# [WORK INSTRUCTION]
Copy the data that follows exactly. Include no pictures.

# [RECORDS FOR PROCESSING]
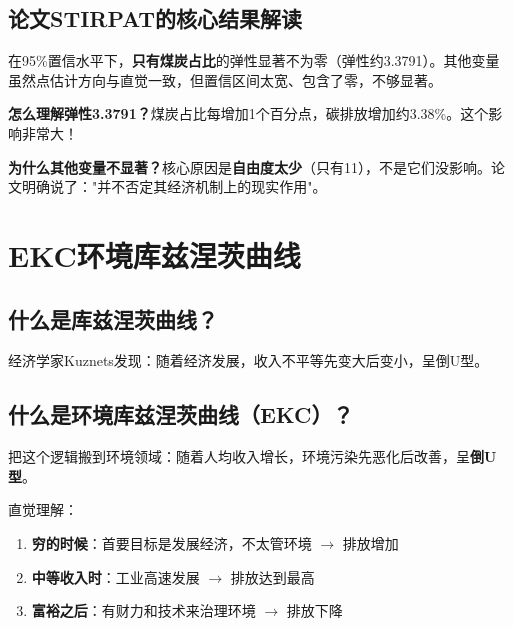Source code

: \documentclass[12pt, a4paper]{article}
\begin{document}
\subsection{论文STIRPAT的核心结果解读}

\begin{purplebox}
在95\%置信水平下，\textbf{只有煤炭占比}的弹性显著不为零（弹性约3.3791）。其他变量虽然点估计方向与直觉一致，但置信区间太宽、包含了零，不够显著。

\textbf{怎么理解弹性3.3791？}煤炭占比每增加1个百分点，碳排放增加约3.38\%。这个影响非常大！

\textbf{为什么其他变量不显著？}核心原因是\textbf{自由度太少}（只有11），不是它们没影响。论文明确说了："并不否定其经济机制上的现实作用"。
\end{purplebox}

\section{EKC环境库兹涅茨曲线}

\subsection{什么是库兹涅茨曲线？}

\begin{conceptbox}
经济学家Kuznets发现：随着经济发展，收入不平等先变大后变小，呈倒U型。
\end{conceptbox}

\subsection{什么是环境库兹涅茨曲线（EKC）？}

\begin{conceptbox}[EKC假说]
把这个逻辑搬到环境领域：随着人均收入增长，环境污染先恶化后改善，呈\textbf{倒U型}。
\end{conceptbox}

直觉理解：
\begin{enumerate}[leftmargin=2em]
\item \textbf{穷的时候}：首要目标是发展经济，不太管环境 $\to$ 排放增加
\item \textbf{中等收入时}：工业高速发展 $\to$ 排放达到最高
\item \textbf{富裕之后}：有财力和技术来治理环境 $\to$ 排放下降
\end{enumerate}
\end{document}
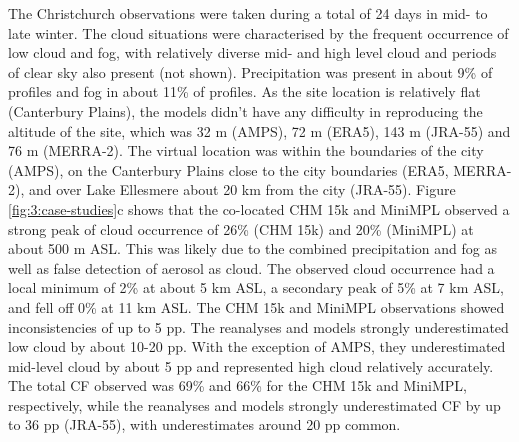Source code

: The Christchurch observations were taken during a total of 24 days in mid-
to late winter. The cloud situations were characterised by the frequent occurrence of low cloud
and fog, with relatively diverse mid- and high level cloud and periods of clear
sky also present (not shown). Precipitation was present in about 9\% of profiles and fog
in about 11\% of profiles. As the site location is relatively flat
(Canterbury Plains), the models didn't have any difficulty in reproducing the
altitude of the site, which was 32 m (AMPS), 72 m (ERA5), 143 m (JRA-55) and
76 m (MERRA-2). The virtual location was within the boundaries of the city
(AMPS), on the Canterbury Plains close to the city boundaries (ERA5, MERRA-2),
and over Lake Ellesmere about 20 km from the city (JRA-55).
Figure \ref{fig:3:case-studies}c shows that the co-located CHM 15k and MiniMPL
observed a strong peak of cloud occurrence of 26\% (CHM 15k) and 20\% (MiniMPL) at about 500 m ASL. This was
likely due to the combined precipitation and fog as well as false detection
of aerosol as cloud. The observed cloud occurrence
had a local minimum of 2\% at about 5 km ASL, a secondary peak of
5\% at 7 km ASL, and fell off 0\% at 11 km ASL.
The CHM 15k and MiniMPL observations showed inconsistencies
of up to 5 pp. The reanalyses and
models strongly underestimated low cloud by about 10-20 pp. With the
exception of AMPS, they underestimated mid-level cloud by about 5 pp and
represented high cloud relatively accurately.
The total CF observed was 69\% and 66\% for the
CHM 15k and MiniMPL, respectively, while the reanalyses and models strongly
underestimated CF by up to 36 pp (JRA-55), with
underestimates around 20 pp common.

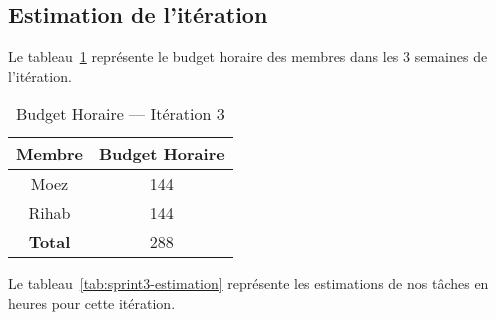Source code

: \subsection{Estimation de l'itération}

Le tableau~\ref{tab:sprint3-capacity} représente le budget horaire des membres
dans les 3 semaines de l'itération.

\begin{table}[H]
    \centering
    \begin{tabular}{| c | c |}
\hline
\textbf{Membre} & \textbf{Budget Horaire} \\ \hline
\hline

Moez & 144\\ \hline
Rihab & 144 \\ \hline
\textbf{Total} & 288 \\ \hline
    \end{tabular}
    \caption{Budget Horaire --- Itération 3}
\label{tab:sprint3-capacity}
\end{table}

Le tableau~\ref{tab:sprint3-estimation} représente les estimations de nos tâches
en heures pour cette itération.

# [RESULT FOR THIS TASK]
Source code

: \documentclass[12pt, a4paper]{article}
\begin{document}
\subsection{论文STIRPAT的核心结果解读}

\begin{purplebox}
在95\%置信水平下，\textbf{只有煤炭占比}的弹性显著不为零（弹性约3.3791）。其他变量虽然点估计方向与直觉一致，但置信区间太宽、包含了零，不够显著。

\textbf{怎么理解弹性3.3791？}煤炭占比每增加1个百分点，碳排放增加约3.38\%。这个影响非常大！

\textbf{为什么其他变量不显著？}核心原因是\textbf{自由度太少}（只有11），不是它们没影响。论文明确说了："并不否定其经济机制上的现实作用"。
\end{purplebox}

\section{EKC环境库兹涅茨曲线}

\subsection{什么是库兹涅茨曲线？}

\begin{conceptbox}
经济学家Kuznets发现：随着经济发展，收入不平等先变大后变小，呈倒U型。
\end{conceptbox}

\subsection{什么是环境库兹涅茨曲线（EKC）？}

\begin{conceptbox}[EKC假说]
把这个逻辑搬到环境领域：随着人均收入增长，环境污染先恶化后改善，呈\textbf{倒U型}。
\end{conceptbox}

直觉理解：
\begin{enumerate}[leftmargin=2em]
\item \textbf{穷的时候}：首要目标是发展经济，不太管环境 $\to$ 排放增加
\item \textbf{中等收入时}：工业高速发展 $\to$ 排放达到最高
\item \textbf{富裕之后}：有财力和技术来治理环境 $\to$ 排放下降
\end{enumerate}
\end{document}
Source code

: The Christchurch observations were taken during a total of 24 days in mid-
to late winter. The cloud situations were characterised by the frequent occurrence of low cloud
and fog, with relatively diverse mid- and high level cloud and periods of clear
sky also present (not shown). Precipitation was present in about 9\% of profiles and fog
in about 11\% of profiles. As the site location is relatively flat
(Canterbury Plains), the models didn't have any difficulty in reproducing the
altitude of the site, which was 32 m (AMPS), 72 m (ERA5), 143 m (JRA-55) and
76 m (MERRA-2). The virtual location was within the boundaries of the city
(AMPS), on the Canterbury Plains close to the city boundaries (ERA5, MERRA-2),
and over Lake Ellesmere about 20 km from the city (JRA-55).
Figure \ref{fig:3:case-studies}c shows that the co-located CHM 15k and MiniMPL
observed a strong peak of cloud occurrence of 26\% (CHM 15k) and 20\% (MiniMPL) at about 500 m ASL. This was
likely due to the combined precipitation and fog as well as false detection
of aerosol as cloud. The observed cloud occurrence
had a local minimum of 2\% at about 5 km ASL, a secondary peak of
5\% at 7 km ASL, and fell off 0\% at 11 km ASL.
The CHM 15k and MiniMPL observations showed inconsistencies
of up to 5 pp. The reanalyses and
models strongly underestimated low cloud by about 10-20 pp. With the
exception of AMPS, they underestimated mid-level cloud by about 5 pp and
represented high cloud relatively accurately.
The total CF observed was 69\% and 66\% for the
CHM 15k and MiniMPL, respectively, while the reanalyses and models strongly
underestimated CF by up to 36 pp (JRA-55), with
underestimates around 20 pp common.

Source code

: \subsection{Estimation de l'itération}

Le tableau~\ref{tab:sprint3-capacity} représente le budget horaire des membres
dans les 3 semaines de l'itération.

\begin{table}[H]
    \centering
    \begin{tabular}{| c | c |}
\hline
\textbf{Membre} & \textbf{Budget Horaire} \\ \hline
\hline

Moez & 144\\ \hline
Rihab & 144 \\ \hline
\textbf{Total} & 288 \\ \hline
    \end{tabular}
    \caption{Budget Horaire --- Itération 3}
\label{tab:sprint3-capacity}
\end{table}

Le tableau~\ref{tab:sprint3-estimation} représente les estimations de nos tâches
en heures pour cette itération.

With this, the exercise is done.